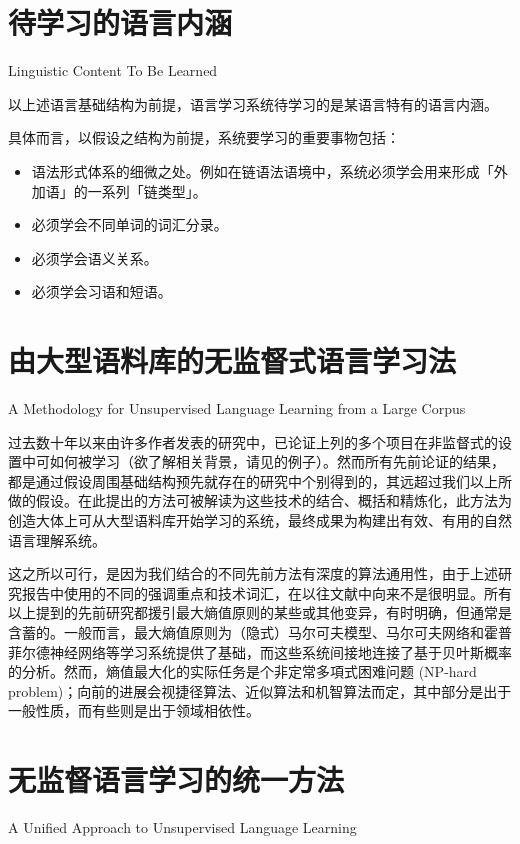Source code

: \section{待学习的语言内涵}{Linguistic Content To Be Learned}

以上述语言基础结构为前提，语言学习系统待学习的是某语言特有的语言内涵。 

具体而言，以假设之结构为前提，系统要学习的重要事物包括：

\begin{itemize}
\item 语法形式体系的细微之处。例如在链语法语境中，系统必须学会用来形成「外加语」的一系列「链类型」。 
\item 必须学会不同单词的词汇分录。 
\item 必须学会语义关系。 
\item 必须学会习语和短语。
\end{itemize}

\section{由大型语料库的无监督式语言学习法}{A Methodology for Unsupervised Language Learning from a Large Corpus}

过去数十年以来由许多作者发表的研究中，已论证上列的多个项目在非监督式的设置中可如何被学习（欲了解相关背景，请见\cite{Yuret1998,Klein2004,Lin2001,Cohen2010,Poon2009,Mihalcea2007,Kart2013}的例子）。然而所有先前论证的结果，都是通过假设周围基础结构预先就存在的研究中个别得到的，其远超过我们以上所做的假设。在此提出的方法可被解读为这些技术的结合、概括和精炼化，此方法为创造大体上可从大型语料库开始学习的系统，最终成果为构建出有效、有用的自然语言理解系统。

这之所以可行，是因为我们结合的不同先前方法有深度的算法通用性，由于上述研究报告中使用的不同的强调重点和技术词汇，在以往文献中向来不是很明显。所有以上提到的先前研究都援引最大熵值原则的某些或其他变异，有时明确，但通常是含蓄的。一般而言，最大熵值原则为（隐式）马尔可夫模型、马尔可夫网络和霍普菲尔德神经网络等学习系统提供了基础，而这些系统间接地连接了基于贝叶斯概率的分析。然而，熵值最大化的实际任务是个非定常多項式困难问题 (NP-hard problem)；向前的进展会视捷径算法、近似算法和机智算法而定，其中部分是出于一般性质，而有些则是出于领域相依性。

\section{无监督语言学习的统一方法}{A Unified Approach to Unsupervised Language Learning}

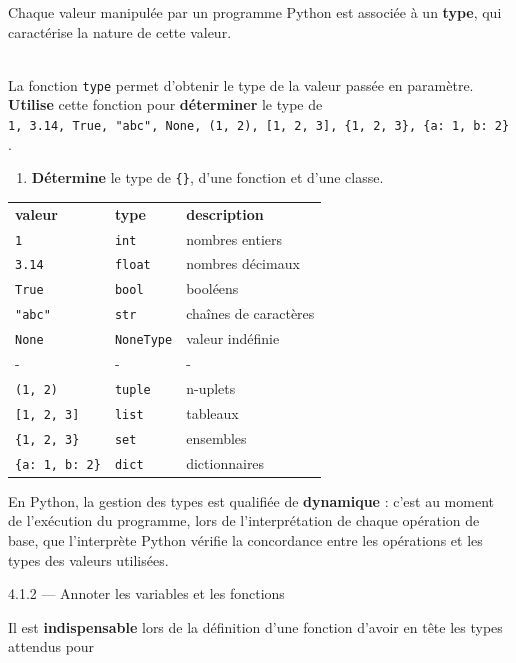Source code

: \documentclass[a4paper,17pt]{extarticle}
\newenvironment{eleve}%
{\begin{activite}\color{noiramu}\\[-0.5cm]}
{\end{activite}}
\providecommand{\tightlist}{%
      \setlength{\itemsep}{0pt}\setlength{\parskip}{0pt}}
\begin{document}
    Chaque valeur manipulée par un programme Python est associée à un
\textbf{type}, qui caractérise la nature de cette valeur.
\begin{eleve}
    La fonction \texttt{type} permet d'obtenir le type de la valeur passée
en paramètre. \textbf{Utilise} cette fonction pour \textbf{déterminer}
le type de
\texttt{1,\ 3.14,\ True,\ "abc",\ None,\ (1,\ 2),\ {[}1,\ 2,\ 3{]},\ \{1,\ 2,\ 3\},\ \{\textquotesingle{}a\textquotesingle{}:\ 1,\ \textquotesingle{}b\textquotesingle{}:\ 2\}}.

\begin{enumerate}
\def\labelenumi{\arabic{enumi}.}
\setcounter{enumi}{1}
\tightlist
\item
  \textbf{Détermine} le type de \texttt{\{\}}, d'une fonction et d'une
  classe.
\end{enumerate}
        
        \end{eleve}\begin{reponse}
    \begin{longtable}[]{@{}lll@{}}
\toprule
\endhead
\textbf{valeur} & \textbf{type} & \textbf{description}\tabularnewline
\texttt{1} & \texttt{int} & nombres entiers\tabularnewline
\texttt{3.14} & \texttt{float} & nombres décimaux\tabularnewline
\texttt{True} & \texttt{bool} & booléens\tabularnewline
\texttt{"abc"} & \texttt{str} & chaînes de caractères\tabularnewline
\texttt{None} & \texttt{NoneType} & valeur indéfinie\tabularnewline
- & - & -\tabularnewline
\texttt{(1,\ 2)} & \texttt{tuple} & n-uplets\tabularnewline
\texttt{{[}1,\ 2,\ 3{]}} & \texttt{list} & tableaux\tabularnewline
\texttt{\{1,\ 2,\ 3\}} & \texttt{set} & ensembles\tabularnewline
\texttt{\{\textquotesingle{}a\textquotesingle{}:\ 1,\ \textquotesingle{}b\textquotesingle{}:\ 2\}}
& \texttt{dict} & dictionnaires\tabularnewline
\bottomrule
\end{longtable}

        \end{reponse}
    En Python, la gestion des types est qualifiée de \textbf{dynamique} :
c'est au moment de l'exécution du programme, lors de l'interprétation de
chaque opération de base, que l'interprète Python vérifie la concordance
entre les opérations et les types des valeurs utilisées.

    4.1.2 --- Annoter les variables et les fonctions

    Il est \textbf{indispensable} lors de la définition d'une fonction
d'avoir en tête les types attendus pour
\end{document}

----------------

- [Activity] Write out the material above exactly; no pictures.

- [Task result]
Source code

: \section{待学习的语言内涵}{Linguistic Content To Be Learned}

以上述语言基础结构为前提，语言学习系统待学习的是某语言特有的语言内涵。 

具体而言，以假设之结构为前提，系统要学习的重要事物包括：

\begin{itemize}
\item 语法形式体系的细微之处。例如在链语法语境中，系统必须学会用来形成「外加语」的一系列「链类型」。 
\item 必须学会不同单词的词汇分录。 
\item 必须学会语义关系。 
\item 必须学会习语和短语。
\end{itemize}

\section{由大型语料库的无监督式语言学习法}{A Methodology for Unsupervised Language Learning from a Large Corpus}

过去数十年以来由许多作者发表的研究中，已论证上列的多个项目在非监督式的设置中可如何被学习（欲了解相关背景，请见\cite{Yuret1998,Klein2004,Lin2001,Cohen2010,Poon2009,Mihalcea2007,Kart2013}的例子）。然而所有先前论证的结果，都是通过假设周围基础结构预先就存在的研究中个别得到的，其远超过我们以上所做的假设。在此提出的方法可被解读为这些技术的结合、概括和精炼化，此方法为创造大体上可从大型语料库开始学习的系统，最终成果为构建出有效、有用的自然语言理解系统。

这之所以可行，是因为我们结合的不同先前方法有深度的算法通用性，由于上述研究报告中使用的不同的强调重点和技术词汇，在以往文献中向来不是很明显。所有以上提到的先前研究都援引最大熵值原则的某些或其他变异，有时明确，但通常是含蓄的。一般而言，最大熵值原则为（隐式）马尔可夫模型、马尔可夫网络和霍普菲尔德神经网络等学习系统提供了基础，而这些系统间接地连接了基于贝叶斯概率的分析。然而，熵值最大化的实际任务是个非定常多項式困难问题 (NP-hard problem)；向前的进展会视捷径算法、近似算法和机智算法而定，其中部分是出于一般性质，而有些则是出于领域相依性。

\section{无监督语言学习的统一方法}{A Unified Approach to Unsupervised Language Learning}

Source code

: \documentclass[a4paper,17pt]{extarticle}
\newenvironment{eleve}%
{\begin{activite}\color{noiramu}\\[-0.5cm]}
{\end{activite}}
\providecommand{\tightlist}{%
      \setlength{\itemsep}{0pt}\setlength{\parskip}{0pt}}
\begin{document}
    Chaque valeur manipulée par un programme Python est associée à un
\textbf{type}, qui caractérise la nature de cette valeur.
\begin{eleve}
    La fonction \texttt{type} permet d'obtenir le type de la valeur passée
en paramètre. \textbf{Utilise} cette fonction pour \textbf{déterminer}
le type de
\texttt{1,\ 3.14,\ True,\ "abc",\ None,\ (1,\ 2),\ {[}1,\ 2,\ 3{]},\ \{1,\ 2,\ 3\},\ \{\textquotesingle{}a\textquotesingle{}:\ 1,\ \textquotesingle{}b\textquotesingle{}:\ 2\}}.

\begin{enumerate}
\def\labelenumi{\arabic{enumi}.}
\setcounter{enumi}{1}
\tightlist
\item
  \textbf{Détermine} le type de \texttt{\{\}}, d'une fonction et d'une
  classe.
\end{enumerate}
        
        \end{eleve}\begin{reponse}
    \begin{longtable}[]{@{}lll@{}}
\toprule
\endhead
\textbf{valeur} & \textbf{type} & \textbf{description}\tabularnewline
\texttt{1} & \texttt{int} & nombres entiers\tabularnewline
\texttt{3.14} & \texttt{float} & nombres décimaux\tabularnewline
\texttt{True} & \texttt{bool} & booléens\tabularnewline
\texttt{"abc"} & \texttt{str} & chaînes de caractères\tabularnewline
\texttt{None} & \texttt{NoneType} & valeur indéfinie\tabularnewline
- & - & -\tabularnewline
\texttt{(1,\ 2)} & \texttt{tuple} & n-uplets\tabularnewline
\texttt{{[}1,\ 2,\ 3{]}} & \texttt{list} & tableaux\tabularnewline
\texttt{\{1,\ 2,\ 3\}} & \texttt{set} & ensembles\tabularnewline
\texttt{\{\textquotesingle{}a\textquotesingle{}:\ 1,\ \textquotesingle{}b\textquotesingle{}:\ 2\}}
& \texttt{dict} & dictionnaires\tabularnewline
\bottomrule
\end{longtable}

        \end{reponse}
    En Python, la gestion des types est qualifiée de \textbf{dynamique} :
c'est au moment de l'exécution du programme, lors de l'interprétation de
chaque opération de base, que l'interprète Python vérifie la concordance
entre les opérations et les types des valeurs utilisées.

    4.1.2 --- Annoter les variables et les fonctions

    Il est \textbf{indispensable} lors de la définition d'une fonction
d'avoir en tête les types attendus pour
\end{document}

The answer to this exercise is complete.